_Work order_
Copy the records below word for word, leaving out nothing.

_Input data_
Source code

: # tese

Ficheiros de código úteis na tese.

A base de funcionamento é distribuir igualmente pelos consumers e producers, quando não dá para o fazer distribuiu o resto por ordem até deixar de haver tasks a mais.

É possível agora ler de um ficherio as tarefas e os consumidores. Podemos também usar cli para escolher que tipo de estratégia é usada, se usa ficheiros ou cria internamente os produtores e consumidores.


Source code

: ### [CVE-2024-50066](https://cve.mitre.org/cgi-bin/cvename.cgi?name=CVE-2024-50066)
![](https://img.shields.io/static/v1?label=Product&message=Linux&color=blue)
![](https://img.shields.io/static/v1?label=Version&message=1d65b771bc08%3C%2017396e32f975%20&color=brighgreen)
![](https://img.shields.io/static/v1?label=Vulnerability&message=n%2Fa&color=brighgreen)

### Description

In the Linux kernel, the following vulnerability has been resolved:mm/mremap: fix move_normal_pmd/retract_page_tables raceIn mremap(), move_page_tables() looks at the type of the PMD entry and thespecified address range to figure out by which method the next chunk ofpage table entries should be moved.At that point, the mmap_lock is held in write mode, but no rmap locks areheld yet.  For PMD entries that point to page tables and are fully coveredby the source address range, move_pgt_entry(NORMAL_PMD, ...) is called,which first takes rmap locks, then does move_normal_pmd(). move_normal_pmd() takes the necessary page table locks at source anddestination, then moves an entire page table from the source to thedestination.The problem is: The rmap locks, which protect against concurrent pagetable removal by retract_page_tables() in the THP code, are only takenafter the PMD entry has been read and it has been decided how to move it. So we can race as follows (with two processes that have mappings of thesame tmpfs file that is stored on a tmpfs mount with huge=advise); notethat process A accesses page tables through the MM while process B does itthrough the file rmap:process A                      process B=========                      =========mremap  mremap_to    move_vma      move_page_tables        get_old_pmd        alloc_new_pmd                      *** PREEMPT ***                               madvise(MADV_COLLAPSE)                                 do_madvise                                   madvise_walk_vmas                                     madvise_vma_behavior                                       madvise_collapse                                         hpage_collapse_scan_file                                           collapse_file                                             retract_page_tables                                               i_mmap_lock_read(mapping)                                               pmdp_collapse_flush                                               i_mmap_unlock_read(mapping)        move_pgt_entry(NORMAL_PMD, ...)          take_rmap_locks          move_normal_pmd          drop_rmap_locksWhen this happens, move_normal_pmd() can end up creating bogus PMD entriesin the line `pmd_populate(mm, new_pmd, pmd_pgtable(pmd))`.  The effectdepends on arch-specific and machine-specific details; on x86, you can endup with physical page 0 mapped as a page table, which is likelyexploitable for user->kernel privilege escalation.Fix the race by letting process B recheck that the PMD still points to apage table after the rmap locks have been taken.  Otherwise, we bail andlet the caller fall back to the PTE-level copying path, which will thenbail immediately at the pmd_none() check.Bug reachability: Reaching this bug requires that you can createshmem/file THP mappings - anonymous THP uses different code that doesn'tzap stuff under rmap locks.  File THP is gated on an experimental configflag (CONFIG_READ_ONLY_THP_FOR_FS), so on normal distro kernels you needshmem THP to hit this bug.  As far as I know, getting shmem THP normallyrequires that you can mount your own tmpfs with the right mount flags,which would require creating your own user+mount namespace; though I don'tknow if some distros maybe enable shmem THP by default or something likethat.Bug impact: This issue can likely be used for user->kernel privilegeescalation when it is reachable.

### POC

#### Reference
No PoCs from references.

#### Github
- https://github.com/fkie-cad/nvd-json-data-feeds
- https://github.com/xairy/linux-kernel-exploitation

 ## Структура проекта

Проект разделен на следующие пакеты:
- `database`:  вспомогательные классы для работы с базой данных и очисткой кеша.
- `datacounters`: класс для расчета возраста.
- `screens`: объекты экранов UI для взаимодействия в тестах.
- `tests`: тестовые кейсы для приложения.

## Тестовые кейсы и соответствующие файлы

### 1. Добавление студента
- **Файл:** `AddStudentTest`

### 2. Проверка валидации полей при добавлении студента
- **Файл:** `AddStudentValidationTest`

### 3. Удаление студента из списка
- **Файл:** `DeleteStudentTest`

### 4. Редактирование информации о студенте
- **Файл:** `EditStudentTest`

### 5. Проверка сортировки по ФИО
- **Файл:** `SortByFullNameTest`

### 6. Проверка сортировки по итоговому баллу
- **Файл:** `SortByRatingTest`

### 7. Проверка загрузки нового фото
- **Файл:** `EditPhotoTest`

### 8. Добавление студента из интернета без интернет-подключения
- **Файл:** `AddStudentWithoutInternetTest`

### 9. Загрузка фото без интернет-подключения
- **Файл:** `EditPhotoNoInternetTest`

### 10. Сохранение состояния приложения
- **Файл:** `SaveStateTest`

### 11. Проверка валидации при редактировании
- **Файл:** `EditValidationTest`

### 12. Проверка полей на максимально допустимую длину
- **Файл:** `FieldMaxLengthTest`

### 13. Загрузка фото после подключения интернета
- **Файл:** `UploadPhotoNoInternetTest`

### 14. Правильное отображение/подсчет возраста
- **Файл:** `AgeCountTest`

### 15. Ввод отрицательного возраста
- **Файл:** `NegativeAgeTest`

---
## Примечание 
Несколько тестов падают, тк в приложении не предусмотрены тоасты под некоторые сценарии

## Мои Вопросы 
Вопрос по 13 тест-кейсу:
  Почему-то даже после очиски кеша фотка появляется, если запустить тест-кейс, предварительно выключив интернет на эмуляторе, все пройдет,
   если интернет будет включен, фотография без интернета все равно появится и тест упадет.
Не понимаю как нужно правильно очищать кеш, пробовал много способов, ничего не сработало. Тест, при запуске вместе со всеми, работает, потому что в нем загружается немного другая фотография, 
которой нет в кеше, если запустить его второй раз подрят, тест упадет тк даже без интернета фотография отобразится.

_Response below_
Source code

: # tese

Ficheiros de código úteis na tese.

A base de funcionamento é distribuir igualmente pelos consumers e producers, quando não dá para o fazer distribuiu o resto por ordem até deixar de haver tasks a mais.

É possível agora ler de um ficherio as tarefas e os consumidores. Podemos também usar cli para escolher que tipo de estratégia é usada, se usa ficheiros ou cria internamente os produtores e consumidores.


Source code

: ### [CVE-2024-50066](https://cve.mitre.org/cgi-bin/cvename.cgi?name=CVE-2024-50066)
![](https://img.shields.io/static/v1?label=Product&message=Linux&color=blue)
![](https://img.shields.io/static/v1?label=Version&message=1d65b771bc08%3C%2017396e32f975%20&color=brighgreen)
![](https://img.shields.io/static/v1?label=Vulnerability&message=n%2Fa&color=brighgreen)

### Description

In the Linux kernel, the following vulnerability has been resolved:mm/mremap: fix move_normal_pmd/retract_page_tables raceIn mremap(), move_page_tables() looks at the type of the PMD entry and thespecified address range to figure out by which method the next chunk ofpage table entries should be moved.At that point, the mmap_lock is held in write mode, but no rmap locks areheld yet.  For PMD entries that point to page tables and are fully coveredby the source address range, move_pgt_entry(NORMAL_PMD, ...) is called,which first takes rmap locks, then does move_normal_pmd(). move_normal_pmd() takes the necessary page table locks at source anddestination, then moves an entire page table from the source to thedestination.The problem is: The rmap locks, which protect against concurrent pagetable removal by retract_page_tables() in the THP code, are only takenafter the PMD entry has been read and it has been decided how to move it. So we can race as follows (with two processes that have mappings of thesame tmpfs file that is stored on a tmpfs mount with huge=advise); notethat process A accesses page tables through the MM while process B does itthrough the file rmap:process A                      process B=========                      =========mremap  mremap_to    move_vma      move_page_tables        get_old_pmd        alloc_new_pmd                      *** PREEMPT ***                               madvise(MADV_COLLAPSE)                                 do_madvise                                   madvise_walk_vmas                                     madvise_vma_behavior                                       madvise_collapse                                         hpage_collapse_scan_file                                           collapse_file                                             retract_page_tables                                               i_mmap_lock_read(mapping)                                               pmdp_collapse_flush                                               i_mmap_unlock_read(mapping)        move_pgt_entry(NORMAL_PMD, ...)          take_rmap_locks          move_normal_pmd          drop_rmap_locksWhen this happens, move_normal_pmd() can end up creating bogus PMD entriesin the line `pmd_populate(mm, new_pmd, pmd_pgtable(pmd))`.  The effectdepends on arch-specific and machine-specific details; on x86, you can endup with physical page 0 mapped as a page table, which is likelyexploitable for user->kernel privilege escalation.Fix the race by letting process B recheck that the PMD still points to apage table after the rmap locks have been taken.  Otherwise, we bail andlet the caller fall back to the PTE-level copying path, which will thenbail immediately at the pmd_none() check.Bug reachability: Reaching this bug requires that you can createshmem/file THP mappings - anonymous THP uses different code that doesn'tzap stuff under rmap locks.  File THP is gated on an experimental configflag (CONFIG_READ_ONLY_THP_FOR_FS), so on normal distro kernels you needshmem THP to hit this bug.  As far as I know, getting shmem THP normallyrequires that you can mount your own tmpfs with the right mount flags,which would require creating your own user+mount namespace; though I don'tknow if some distros maybe enable shmem THP by default or something likethat.Bug impact: This issue can likely be used for user->kernel privilegeescalation when it is reachable.

### POC

#### Reference
No PoCs from references.

#### Github
- https://github.com/fkie-cad/nvd-json-data-feeds
- https://github.com/xairy/linux-kernel-exploitation

 ## Структура проекта

Проект разделен на следующие пакеты:
- `database`:  вспомогательные классы для работы с базой данных и очисткой кеша.
- `datacounters`: класс для расчета возраста.
- `screens`: объекты экранов UI для взаимодействия в тестах.
- `tests`: тестовые кейсы для приложения.

## Тестовые кейсы и соответствующие файлы

### 1. Добавление студента
- **Файл:** `AddStudentTest`

### 2. Проверка валидации полей при добавлении студента
- **Файл:** `AddStudentValidationTest`

### 3. Удаление студента из списка
- **Файл:** `DeleteStudentTest`

### 4. Редактирование информации о студенте
- **Файл:** `EditStudentTest`

### 5. Проверка сортировки по ФИО
- **Файл:** `SortByFullNameTest`

### 6. Проверка сортировки по итоговому баллу
- **Файл:** `SortByRatingTest`

### 7. Проверка загрузки нового фото
- **Файл:** `EditPhotoTest`

### 8. Добавление студента из интернета без интернет-подключения
- **Файл:** `AddStudentWithoutInternetTest`

### 9. Загрузка фото без интернет-подключения
- **Файл:** `EditPhotoNoInternetTest`

### 10. Сохранение состояния приложения
- **Файл:** `SaveStateTest`

### 11. Проверка валидации при редактировании
- **Файл:** `EditValidationTest`

### 12. Проверка полей на максимально допустимую длину
- **Файл:** `FieldMaxLengthTest`

### 13. Загрузка фото после подключения интернета
- **Файл:** `UploadPhotoNoInternetTest`

### 14. Правильное отображение/подсчет возраста
- **Файл:** `AgeCountTest`

### 15. Ввод отрицательного возраста
- **Файл:** `NegativeAgeTest`

---
## Примечание 
Несколько тестов падают, тк в приложении не предусмотрены тоасты под некоторые сценарии

## Мои Вопросы 
Вопрос по 13 тест-кейсу:
  Почему-то даже после очиски кеша фотка появляется, если запустить тест-кейс, предварительно выключив интернет на эмуляторе, все пройдет,
   если интернет будет включен, фотография без интернета все равно появится и тест упадет.
Не понимаю как нужно правильно очищать кеш, пробовал много способов, ничего не сработало. Тест, при запуске вместе со всеми, работает, потому что в нем загружается немного другая фотография, 
которой нет в кеше, если запустить его второй раз подрят, тест упадет тк даже без интернета фотография отобразится.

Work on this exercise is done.